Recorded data
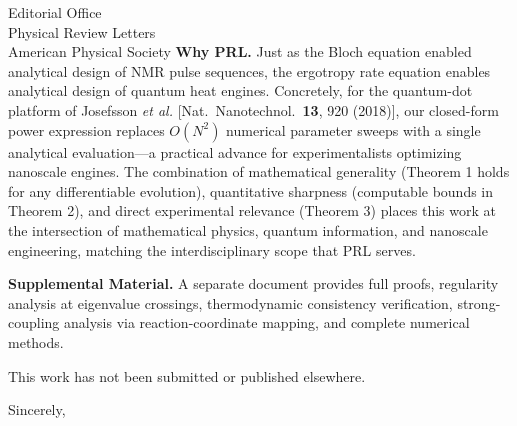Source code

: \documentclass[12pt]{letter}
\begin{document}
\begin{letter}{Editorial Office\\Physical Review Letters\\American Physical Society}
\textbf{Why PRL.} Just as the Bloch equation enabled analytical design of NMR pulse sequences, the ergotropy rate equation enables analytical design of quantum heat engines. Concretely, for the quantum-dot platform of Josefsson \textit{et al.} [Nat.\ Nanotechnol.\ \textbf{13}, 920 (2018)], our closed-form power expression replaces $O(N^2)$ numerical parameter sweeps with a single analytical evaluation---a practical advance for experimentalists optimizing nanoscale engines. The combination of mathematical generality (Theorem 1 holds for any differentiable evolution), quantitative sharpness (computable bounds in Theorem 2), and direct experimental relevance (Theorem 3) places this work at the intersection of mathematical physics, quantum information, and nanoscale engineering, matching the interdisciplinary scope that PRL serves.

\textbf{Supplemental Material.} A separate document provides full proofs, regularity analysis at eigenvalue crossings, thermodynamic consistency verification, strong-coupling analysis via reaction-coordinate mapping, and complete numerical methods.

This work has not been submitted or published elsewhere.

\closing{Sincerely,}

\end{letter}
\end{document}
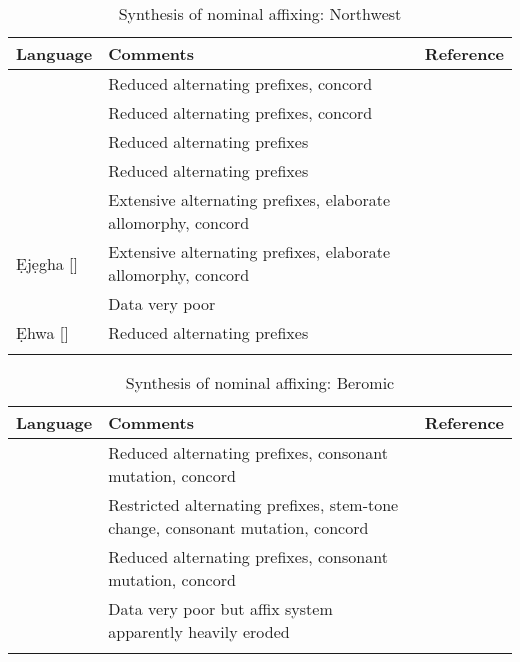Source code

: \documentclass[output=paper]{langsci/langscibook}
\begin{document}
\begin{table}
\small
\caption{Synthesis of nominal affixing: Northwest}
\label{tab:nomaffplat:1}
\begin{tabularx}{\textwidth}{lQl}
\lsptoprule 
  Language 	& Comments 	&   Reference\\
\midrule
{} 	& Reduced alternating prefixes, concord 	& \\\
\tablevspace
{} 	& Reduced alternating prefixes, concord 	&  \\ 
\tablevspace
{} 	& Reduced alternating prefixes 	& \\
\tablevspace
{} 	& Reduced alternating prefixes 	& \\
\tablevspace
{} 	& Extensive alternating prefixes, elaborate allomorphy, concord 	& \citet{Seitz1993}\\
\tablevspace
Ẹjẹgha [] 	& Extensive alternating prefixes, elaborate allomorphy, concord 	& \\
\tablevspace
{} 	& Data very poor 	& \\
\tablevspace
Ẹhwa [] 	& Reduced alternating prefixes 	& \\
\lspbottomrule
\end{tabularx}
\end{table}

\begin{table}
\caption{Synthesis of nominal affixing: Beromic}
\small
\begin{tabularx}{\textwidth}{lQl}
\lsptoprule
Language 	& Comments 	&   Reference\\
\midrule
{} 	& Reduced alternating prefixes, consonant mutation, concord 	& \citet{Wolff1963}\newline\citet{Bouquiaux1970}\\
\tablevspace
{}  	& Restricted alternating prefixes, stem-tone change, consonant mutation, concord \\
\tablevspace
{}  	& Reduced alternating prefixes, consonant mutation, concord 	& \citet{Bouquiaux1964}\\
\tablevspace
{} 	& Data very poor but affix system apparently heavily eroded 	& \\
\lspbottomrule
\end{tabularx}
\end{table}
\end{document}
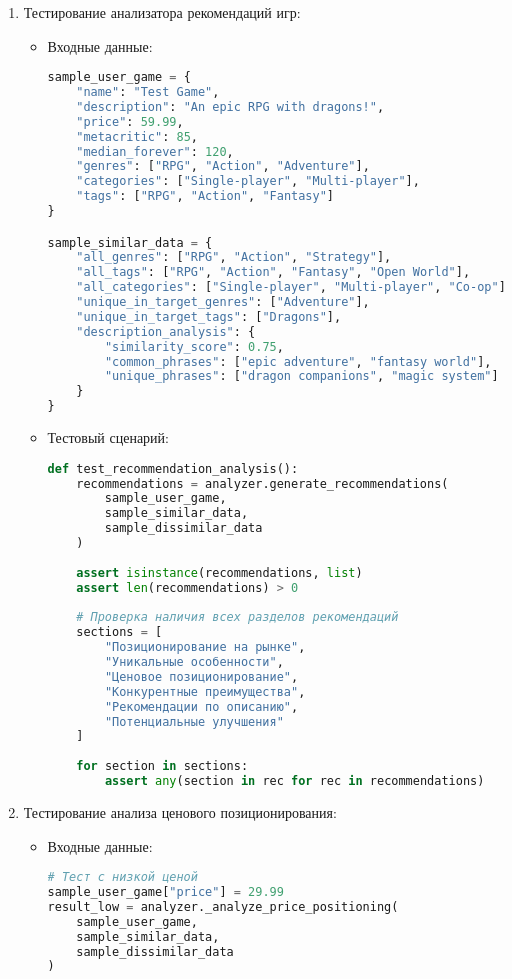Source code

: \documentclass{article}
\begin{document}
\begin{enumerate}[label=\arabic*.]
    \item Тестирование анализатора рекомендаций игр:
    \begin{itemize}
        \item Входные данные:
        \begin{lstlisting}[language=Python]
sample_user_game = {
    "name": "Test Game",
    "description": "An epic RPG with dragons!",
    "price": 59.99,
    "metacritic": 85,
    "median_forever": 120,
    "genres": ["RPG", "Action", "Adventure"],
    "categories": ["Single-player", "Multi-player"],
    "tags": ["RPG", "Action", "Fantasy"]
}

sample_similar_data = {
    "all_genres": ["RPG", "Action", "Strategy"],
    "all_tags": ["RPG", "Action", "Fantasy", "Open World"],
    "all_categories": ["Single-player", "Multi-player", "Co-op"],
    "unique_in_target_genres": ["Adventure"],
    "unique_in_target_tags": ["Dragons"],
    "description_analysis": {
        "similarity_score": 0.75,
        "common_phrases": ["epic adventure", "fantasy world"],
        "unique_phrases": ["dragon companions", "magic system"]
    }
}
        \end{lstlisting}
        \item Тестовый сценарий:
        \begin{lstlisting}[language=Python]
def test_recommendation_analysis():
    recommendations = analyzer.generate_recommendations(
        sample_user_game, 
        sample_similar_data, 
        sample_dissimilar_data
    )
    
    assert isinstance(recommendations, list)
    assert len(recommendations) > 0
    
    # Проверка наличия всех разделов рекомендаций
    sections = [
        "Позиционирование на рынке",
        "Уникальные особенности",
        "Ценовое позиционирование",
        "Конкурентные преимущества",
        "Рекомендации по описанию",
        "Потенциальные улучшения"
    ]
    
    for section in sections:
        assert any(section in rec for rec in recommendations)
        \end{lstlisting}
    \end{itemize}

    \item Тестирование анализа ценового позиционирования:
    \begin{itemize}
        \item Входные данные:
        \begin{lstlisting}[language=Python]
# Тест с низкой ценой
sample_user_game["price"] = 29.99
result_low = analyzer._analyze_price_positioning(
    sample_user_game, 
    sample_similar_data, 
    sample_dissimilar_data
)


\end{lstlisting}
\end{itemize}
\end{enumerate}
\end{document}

_EXERCISE PROMPT_
Every line above should be returned exactly; the pictures stay out.

_TASK SOLUTION_
Source code

: \documentclass[12pt]{letter}
\begin{document}
\begin{letter}{Editorial Office\\Physical Review Letters\\American Physical Society}
\textbf{Why PRL.} Just as the Bloch equation enabled analytical design of NMR pulse sequences, the ergotropy rate equation enables analytical design of quantum heat engines. Concretely, for the quantum-dot platform of Josefsson \textit{et al.} [Nat.\ Nanotechnol.\ \textbf{13}, 920 (2018)], our closed-form power expression replaces $O(N^2)$ numerical parameter sweeps with a single analytical evaluation---a practical advance for experimentalists optimizing nanoscale engines. The combination of mathematical generality (Theorem 1 holds for any differentiable evolution), quantitative sharpness (computable bounds in Theorem 2), and direct experimental relevance (Theorem 3) places this work at the intersection of mathematical physics, quantum information, and nanoscale engineering, matching the interdisciplinary scope that PRL serves.

\textbf{Supplemental Material.} A separate document provides full proofs, regularity analysis at eigenvalue crossings, thermodynamic consistency verification, strong-coupling analysis via reaction-coordinate mapping, and complete numerical methods.

This work has not been submitted or published elsewhere.

\closing{Sincerely,}

\end{letter}
\end{document}
Source code

: \documentclass[output=paper]{langsci/langscibook}
\begin{document}
\begin{table}
\small
\caption{Synthesis of nominal affixing: Northwest}
\label{tab:nomaffplat:1}
\begin{tabularx}{\textwidth}{lQl}
\lsptoprule 
  Language 	& Comments 	&   Reference\\
\midrule
{} 	& Reduced alternating prefixes, concord 	& \\\
\tablevspace
{} 	& Reduced alternating prefixes, concord 	&  \\ 
\tablevspace
{} 	& Reduced alternating prefixes 	& \\
\tablevspace
{} 	& Reduced alternating prefixes 	& \\
\tablevspace
{} 	& Extensive alternating prefixes, elaborate allomorphy, concord 	& \citet{Seitz1993}\\
\tablevspace
Ẹjẹgha [] 	& Extensive alternating prefixes, elaborate allomorphy, concord 	& \\
\tablevspace
{} 	& Data very poor 	& \\
\tablevspace
Ẹhwa [] 	& Reduced alternating prefixes 	& \\
\lspbottomrule
\end{tabularx}
\end{table}

\begin{table}
\caption{Synthesis of nominal affixing: Beromic}
\small
\begin{tabularx}{\textwidth}{lQl}
\lsptoprule
Language 	& Comments 	&   Reference\\
\midrule
{} 	& Reduced alternating prefixes, consonant mutation, concord 	& \citet{Wolff1963}\newline\citet{Bouquiaux1970}\\
\tablevspace
{}  	& Restricted alternating prefixes, stem-tone change, consonant mutation, concord \\
\tablevspace
{}  	& Reduced alternating prefixes, consonant mutation, concord 	& \citet{Bouquiaux1964}\\
\tablevspace
{} 	& Data very poor but affix system apparently heavily eroded 	& \\
\lspbottomrule
\end{tabularx}
\end{table}
\end{document}
Source code

: \documentclass{article}
\begin{document}
\begin{enumerate}[label=\arabic*.]
    \item Тестирование анализатора рекомендаций игр:
    \begin{itemize}
        \item Входные данные:
        \begin{lstlisting}[language=Python]
sample_user_game = {
    "name": "Test Game",
    "description": "An epic RPG with dragons!",
    "price": 59.99,
    "metacritic": 85,
    "median_forever": 120,
    "genres": ["RPG", "Action", "Adventure"],
    "categories": ["Single-player", "Multi-player"],
    "tags": ["RPG", "Action", "Fantasy"]
}

sample_similar_data = {
    "all_genres": ["RPG", "Action", "Strategy"],
    "all_tags": ["RPG", "Action", "Fantasy", "Open World"],
    "all_categories": ["Single-player", "Multi-player", "Co-op"],
    "unique_in_target_genres": ["Adventure"],
    "unique_in_target_tags": ["Dragons"],
    "description_analysis": {
        "similarity_score": 0.75,
        "common_phrases": ["epic adventure", "fantasy world"],
        "unique_phrases": ["dragon companions", "magic system"]
    }
}
        \end{lstlisting}
        \item Тестовый сценарий:
        \begin{lstlisting}[language=Python]
def test_recommendation_analysis():
    recommendations = analyzer.generate_recommendations(
        sample_user_game, 
        sample_similar_data, 
        sample_dissimilar_data
    )
    
    assert isinstance(recommendations, list)
    assert len(recommendations) > 0
    
    # Проверка наличия всех разделов рекомендаций
    sections = [
        "Позиционирование на рынке",
        "Уникальные особенности",
        "Ценовое позиционирование",
        "Конкурентные преимущества",
        "Рекомендации по описанию",
        "Потенциальные улучшения"
    ]
    
    for section in sections:
        assert any(section in rec for rec in recommendations)
        \end{lstlisting}
    \end{itemize}

    \item Тестирование анализа ценового позиционирования:
    \begin{itemize}
        \item Входные данные:
        \begin{lstlisting}[language=Python]
# Тест с низкой ценой
sample_user_game["price"] = 29.99
result_low = analyzer._analyze_price_positioning(
    sample_user_game, 
    sample_similar_data, 
    sample_dissimilar_data
)


\end{lstlisting}
\end{itemize}
\end{enumerate}
\end{document}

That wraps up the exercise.